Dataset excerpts
*** Begin section ***
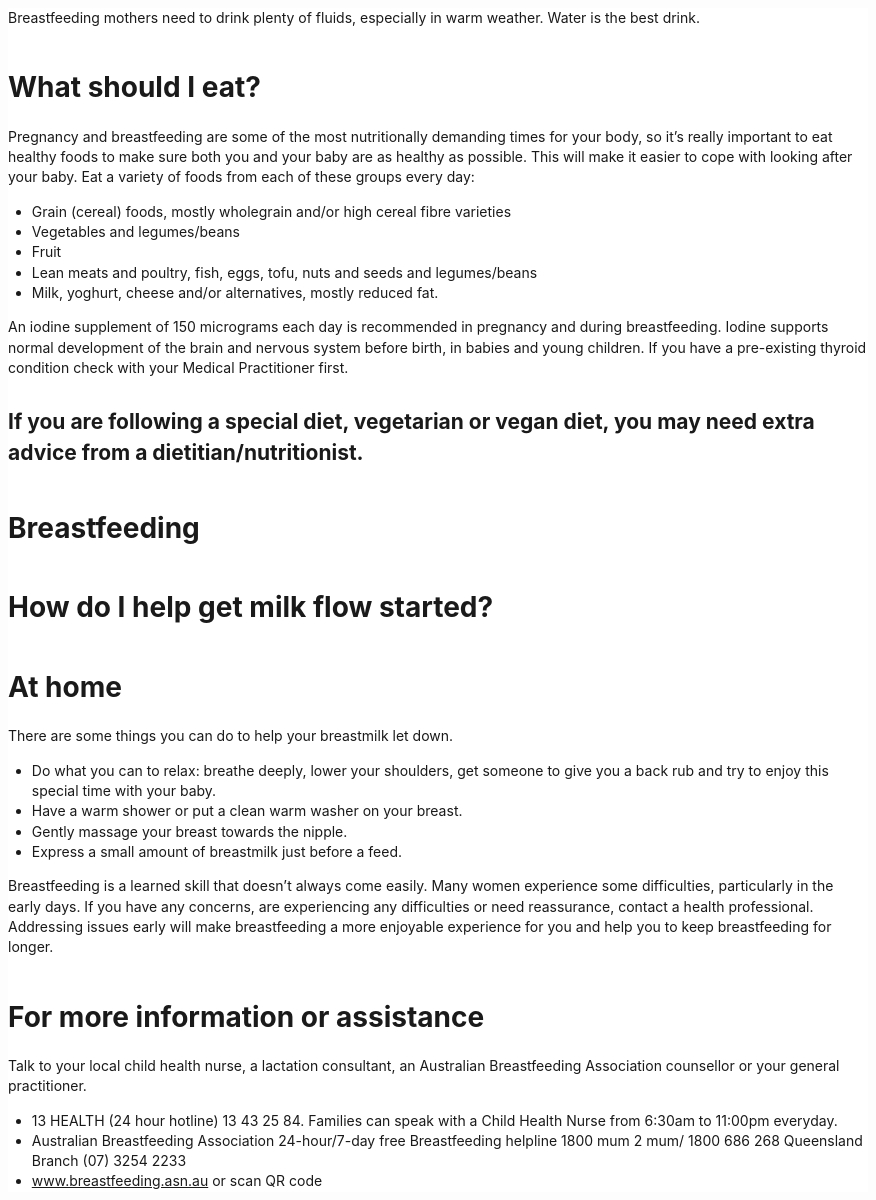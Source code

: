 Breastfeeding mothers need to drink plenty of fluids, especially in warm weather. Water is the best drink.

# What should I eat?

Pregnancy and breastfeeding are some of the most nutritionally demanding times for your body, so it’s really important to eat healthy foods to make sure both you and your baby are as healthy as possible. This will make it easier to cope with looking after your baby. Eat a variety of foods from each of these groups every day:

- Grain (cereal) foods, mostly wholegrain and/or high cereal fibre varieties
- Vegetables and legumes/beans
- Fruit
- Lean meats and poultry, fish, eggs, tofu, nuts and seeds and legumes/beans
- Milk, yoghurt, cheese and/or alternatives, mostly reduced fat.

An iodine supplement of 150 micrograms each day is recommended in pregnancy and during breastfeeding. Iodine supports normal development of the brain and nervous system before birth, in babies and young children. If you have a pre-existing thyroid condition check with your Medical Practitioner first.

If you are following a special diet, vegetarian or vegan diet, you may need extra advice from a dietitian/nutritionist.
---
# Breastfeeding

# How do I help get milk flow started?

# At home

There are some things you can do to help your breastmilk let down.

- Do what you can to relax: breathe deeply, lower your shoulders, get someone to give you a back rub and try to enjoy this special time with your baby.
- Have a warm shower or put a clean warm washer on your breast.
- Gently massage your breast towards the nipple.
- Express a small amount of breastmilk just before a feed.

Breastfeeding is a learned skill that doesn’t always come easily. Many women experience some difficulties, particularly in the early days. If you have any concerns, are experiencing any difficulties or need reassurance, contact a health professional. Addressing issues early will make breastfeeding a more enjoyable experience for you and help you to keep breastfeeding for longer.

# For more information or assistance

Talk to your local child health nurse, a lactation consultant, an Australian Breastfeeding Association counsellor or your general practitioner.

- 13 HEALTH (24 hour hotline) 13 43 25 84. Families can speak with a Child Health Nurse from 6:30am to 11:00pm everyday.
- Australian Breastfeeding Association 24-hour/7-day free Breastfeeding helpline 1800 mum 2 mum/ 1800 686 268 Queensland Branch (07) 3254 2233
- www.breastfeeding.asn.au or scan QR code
*** End section ***
*** Begin section ***
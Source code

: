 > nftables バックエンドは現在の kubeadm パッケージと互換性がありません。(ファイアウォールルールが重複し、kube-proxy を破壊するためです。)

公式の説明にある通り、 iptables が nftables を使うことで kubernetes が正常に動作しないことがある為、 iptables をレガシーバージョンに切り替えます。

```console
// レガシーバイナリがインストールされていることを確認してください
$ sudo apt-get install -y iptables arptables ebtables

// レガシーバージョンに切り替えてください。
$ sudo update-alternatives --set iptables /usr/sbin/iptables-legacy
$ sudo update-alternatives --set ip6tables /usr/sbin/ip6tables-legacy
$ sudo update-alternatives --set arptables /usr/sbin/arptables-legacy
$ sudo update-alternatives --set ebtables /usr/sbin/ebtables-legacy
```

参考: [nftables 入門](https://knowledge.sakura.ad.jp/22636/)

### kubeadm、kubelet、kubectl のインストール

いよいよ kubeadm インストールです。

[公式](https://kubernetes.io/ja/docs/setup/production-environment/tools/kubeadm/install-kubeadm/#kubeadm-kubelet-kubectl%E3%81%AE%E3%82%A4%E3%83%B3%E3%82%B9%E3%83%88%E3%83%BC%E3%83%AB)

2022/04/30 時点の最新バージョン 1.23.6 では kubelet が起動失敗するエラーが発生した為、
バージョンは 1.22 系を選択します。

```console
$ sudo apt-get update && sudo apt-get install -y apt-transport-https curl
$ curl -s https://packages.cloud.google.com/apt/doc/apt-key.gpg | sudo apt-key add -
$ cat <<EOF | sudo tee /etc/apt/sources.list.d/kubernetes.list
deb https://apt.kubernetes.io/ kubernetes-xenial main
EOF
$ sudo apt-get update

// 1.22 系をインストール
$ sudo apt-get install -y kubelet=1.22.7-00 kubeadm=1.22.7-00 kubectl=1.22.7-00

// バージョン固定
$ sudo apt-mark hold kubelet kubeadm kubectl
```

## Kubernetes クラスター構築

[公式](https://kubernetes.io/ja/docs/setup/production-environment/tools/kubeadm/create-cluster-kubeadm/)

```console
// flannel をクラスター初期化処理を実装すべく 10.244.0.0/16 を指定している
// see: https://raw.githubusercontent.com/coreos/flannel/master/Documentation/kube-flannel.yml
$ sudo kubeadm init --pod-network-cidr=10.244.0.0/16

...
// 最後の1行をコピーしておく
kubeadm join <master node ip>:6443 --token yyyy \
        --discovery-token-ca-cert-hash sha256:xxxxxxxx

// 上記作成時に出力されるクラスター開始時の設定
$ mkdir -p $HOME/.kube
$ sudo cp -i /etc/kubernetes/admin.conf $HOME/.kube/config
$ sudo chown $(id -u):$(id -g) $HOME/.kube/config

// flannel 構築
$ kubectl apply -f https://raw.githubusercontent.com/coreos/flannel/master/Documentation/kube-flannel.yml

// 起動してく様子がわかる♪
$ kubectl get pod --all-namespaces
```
*** End section ***
What you will do »
The required output is the number of lines in the records that contain the word "tools", with nothing added.

Your response »
2